I’m one of those people who has a lot of hobbies but still hasn’t figured out how to quit my day job. One of my longest running hobbies is painting. I started taking oil painting lessons when I was 10. As of this writing I’m 49, so I’ve been at it a while. I’m no Hunter Biden, but I can hold my own.

I started with classes at a local art shop and stayed there for 10 or 12 years. Then I took a few college courses in Chicago, and when that became too expensive, I switched to books and later YouTube. Today’s demo will be an oil painting, which in my opinion is superior to all other types of painting. I have almost as much experience in acrylic and watercolor, but nothing can beat the results of oil. It has rich colors, depth and realism that nothing else can match. I just like the look of it, especially when viewed in person.

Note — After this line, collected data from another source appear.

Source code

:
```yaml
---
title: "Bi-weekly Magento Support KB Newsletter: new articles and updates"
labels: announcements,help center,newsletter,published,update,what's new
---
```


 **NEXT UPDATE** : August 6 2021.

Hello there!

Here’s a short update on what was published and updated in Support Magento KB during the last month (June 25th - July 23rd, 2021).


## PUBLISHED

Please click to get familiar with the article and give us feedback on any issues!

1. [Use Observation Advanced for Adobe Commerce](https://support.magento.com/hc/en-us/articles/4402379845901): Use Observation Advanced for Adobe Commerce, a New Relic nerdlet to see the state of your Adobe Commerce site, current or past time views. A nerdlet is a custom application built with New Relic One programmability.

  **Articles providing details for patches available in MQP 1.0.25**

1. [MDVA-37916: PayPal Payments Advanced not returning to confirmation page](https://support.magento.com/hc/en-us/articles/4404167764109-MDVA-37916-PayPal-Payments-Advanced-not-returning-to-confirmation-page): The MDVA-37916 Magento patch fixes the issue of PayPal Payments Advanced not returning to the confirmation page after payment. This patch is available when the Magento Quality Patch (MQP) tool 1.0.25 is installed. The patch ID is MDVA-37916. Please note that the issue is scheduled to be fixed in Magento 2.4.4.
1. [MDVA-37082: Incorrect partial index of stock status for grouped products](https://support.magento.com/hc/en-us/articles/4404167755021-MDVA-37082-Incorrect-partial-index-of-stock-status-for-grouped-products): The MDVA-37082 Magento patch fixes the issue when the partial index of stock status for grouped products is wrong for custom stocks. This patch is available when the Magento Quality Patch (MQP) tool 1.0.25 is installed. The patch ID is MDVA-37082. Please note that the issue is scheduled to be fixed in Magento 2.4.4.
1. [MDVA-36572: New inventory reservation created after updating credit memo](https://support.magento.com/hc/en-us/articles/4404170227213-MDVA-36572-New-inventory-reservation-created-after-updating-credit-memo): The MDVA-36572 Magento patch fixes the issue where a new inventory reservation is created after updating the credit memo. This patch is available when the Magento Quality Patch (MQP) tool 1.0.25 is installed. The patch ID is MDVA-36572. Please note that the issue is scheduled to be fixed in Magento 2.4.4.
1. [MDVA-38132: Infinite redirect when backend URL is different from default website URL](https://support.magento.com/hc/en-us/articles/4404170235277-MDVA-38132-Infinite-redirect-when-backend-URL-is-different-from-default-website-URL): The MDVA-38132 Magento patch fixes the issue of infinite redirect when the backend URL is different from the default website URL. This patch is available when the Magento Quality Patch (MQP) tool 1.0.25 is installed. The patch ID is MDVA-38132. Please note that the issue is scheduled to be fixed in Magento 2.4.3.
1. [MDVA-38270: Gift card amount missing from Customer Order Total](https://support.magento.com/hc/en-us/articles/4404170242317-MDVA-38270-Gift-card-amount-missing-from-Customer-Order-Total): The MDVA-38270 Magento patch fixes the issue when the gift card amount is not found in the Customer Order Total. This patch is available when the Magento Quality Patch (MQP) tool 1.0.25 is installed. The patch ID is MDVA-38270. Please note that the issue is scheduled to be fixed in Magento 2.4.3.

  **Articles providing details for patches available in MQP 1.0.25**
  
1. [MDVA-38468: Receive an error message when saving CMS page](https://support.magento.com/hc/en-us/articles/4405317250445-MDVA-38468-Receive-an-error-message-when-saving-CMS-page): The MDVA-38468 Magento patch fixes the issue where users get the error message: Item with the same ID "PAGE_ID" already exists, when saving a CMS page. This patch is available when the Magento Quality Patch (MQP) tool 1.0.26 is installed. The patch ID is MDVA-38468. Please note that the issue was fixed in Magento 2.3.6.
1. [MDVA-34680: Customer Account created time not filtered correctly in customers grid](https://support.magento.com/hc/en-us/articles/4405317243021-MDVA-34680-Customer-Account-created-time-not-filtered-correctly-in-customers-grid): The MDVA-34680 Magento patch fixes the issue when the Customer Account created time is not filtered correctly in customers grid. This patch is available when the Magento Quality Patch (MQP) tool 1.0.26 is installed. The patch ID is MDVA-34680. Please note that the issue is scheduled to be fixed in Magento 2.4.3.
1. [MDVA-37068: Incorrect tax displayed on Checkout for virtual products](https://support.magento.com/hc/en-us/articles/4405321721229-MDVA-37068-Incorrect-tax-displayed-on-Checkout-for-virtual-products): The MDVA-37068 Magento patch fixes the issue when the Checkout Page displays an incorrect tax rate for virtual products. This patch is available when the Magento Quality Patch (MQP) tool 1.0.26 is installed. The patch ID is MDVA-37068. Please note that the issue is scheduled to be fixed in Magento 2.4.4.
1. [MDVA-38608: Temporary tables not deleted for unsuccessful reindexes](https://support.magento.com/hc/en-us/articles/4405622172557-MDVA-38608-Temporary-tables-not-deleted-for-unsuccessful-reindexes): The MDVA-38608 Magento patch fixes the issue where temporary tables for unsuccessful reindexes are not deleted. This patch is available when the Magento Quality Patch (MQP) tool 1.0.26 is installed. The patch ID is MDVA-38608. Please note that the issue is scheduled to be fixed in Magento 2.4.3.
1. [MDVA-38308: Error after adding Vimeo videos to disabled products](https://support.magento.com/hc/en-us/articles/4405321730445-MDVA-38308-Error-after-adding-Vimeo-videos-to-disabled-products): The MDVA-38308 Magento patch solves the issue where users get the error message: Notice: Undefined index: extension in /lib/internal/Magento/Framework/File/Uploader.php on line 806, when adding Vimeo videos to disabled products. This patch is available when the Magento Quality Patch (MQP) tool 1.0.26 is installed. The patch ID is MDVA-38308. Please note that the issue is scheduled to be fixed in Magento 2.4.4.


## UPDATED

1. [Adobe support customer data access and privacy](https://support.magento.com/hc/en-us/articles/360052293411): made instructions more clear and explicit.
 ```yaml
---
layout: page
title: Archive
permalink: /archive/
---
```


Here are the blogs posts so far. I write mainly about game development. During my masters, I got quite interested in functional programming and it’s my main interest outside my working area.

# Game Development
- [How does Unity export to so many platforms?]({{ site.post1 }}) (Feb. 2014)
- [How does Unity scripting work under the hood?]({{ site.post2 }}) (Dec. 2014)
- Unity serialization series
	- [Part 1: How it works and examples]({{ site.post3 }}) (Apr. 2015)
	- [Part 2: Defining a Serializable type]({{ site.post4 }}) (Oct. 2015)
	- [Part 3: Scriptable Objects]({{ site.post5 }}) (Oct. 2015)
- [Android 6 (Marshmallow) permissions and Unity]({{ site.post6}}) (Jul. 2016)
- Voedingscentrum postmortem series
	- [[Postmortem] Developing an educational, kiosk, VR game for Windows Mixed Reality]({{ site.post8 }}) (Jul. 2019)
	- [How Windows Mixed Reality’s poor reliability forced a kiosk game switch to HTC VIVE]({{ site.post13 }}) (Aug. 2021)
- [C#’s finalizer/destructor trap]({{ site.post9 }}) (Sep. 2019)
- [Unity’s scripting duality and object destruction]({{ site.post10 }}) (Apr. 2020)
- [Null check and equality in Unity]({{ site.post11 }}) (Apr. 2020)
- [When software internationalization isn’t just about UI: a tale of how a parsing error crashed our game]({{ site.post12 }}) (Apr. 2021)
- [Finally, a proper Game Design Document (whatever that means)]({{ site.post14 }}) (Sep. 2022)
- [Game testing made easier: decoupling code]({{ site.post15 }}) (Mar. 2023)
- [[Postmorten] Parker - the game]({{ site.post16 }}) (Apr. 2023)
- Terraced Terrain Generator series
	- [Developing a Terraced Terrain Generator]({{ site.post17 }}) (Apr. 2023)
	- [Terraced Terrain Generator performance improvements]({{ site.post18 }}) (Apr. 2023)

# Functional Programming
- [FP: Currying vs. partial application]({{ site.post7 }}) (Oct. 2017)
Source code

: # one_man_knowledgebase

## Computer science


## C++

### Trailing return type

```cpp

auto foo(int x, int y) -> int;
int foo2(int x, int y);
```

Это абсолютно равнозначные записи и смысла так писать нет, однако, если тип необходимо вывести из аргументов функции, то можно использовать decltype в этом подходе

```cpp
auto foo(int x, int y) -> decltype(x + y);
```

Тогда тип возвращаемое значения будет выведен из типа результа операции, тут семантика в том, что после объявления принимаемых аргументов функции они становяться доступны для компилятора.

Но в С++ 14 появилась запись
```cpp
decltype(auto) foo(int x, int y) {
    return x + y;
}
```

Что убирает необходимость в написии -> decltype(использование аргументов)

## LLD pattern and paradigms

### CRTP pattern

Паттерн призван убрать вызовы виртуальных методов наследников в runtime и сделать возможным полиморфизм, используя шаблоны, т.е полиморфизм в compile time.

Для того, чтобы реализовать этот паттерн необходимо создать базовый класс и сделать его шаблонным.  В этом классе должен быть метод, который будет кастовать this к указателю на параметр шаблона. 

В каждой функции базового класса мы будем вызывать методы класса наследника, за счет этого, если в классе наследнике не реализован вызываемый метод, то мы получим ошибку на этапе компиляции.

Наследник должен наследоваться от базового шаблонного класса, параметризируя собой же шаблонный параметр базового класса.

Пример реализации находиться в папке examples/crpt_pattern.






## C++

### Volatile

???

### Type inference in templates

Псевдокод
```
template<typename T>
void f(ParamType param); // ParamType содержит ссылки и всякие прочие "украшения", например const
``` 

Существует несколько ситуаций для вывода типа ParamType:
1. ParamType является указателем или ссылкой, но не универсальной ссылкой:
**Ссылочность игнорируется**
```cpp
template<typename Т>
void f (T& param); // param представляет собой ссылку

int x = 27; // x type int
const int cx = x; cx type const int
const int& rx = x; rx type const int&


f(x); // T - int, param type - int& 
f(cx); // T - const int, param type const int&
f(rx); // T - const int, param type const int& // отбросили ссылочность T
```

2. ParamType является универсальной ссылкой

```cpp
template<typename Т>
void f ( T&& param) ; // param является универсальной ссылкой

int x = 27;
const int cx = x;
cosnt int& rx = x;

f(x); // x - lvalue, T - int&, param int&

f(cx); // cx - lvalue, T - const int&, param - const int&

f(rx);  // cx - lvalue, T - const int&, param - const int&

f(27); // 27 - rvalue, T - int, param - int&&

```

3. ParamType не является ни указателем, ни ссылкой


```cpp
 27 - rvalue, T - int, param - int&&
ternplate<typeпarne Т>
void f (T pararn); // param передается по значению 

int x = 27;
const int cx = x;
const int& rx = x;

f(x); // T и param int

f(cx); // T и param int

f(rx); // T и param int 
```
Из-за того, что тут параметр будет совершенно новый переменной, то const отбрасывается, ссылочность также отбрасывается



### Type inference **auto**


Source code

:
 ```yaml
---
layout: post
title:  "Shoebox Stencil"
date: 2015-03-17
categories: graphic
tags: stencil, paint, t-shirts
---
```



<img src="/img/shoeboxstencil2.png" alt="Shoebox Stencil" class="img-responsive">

Today I’m presenting a demonstration of my current painting technique. It was inspired by some of the techniques presented in How to Paint Like the Old Masters. This book introduced me to some radically different ways of painting from the ones I learned from my first teachers. It’s fun, it goes quickly, and I think the results are great. This isn’t going to be a step-by-step Bob Ross tutorial, just an overview of the painting process. What I’m doing is very similar to what was done as far back as the 1400’s. Once you are familiar with the steps, you’ll notice how they were used in some of the earlier paintings, such as this unfinished one by Leonardo da Vinci.

The source photo

Today we’ll paint this skull I found on Google. I picked it because it has a lot of detail and some dramatic light and dark areas. Because there aren’t any flesh tones, I’ll use just three colors: black, titanium white, and burnt umber. To make the paint flow, I use a homemade medium consisting of equal parts varnish, linseed oil, and paint thinner. The medium gives the paint a shiny, wet look even when it’s dry. Without medium, the paint will dry with a dull finish and the colors won’t be as intense until the painting is varnished. I use synthetic brushes, from 1″ wide down to, well, very tiny, and a palette knife to mix the paint.

I’ve organized this into “sittings”, which are 30 to 90 minutes long. I usually have a goal I want to meet with each sitting, but sometimes the length depends on how much time I have that day. I wait until the paint is completely dry between settings, about 3-4 days.

  (Not pictured): I start with a 9×12 canvas that is primed with gesso tinted with acrylic paint to have a warm beige color. I draw the skull directly on the canvas using charcoal. I come back to the drawing 3 or 4 times to make adjustments. I like to start with as accurate a drawing as possible.
First Sitting: I paint the shadows using burnt umber and medium, thinning down the paint so it flows like watercolor. I use soft brushes to blend the shadows, and paint the dark areas using almost pure paint with only a little medium. This underpainting should be fairly detailed. At this point it’s easy to make corrections if my drawing is off.
Second Sitting: I mix white with a little burnt umber, and paint in the light areas. I mix a gray color using black, umber, and white, and paint in the shadow areas. For the middle tones, I leave the underpainting showing. This gives the painting a nice warm feel. To finish, I paint over the background using black.
Third Sitting: I add pure white to the light areas and use gray and black to strengthen the shadows. I start to add details in places like the teeth.
Fourth Sitting: I realize the painting is looking too smooth, so I add details such as cracks and areas of rough texture. I continue to work on the teeth.
Fifth Sitting: I use a glaze (medium with a small amount of paint) to tint the darker areas such as the right side and the back of the teeth. I continue to add texture and details.
Sixth Sitting: I make the final adjustments to the shadows using a glaze, specifically on the right side and in the eye sockets. I add a few more lights and any details I missed. Now it’s time to sign it. After this, I’d typically wait 3 to 6 months for the paint to completely cure before brushing on a coat of varnish.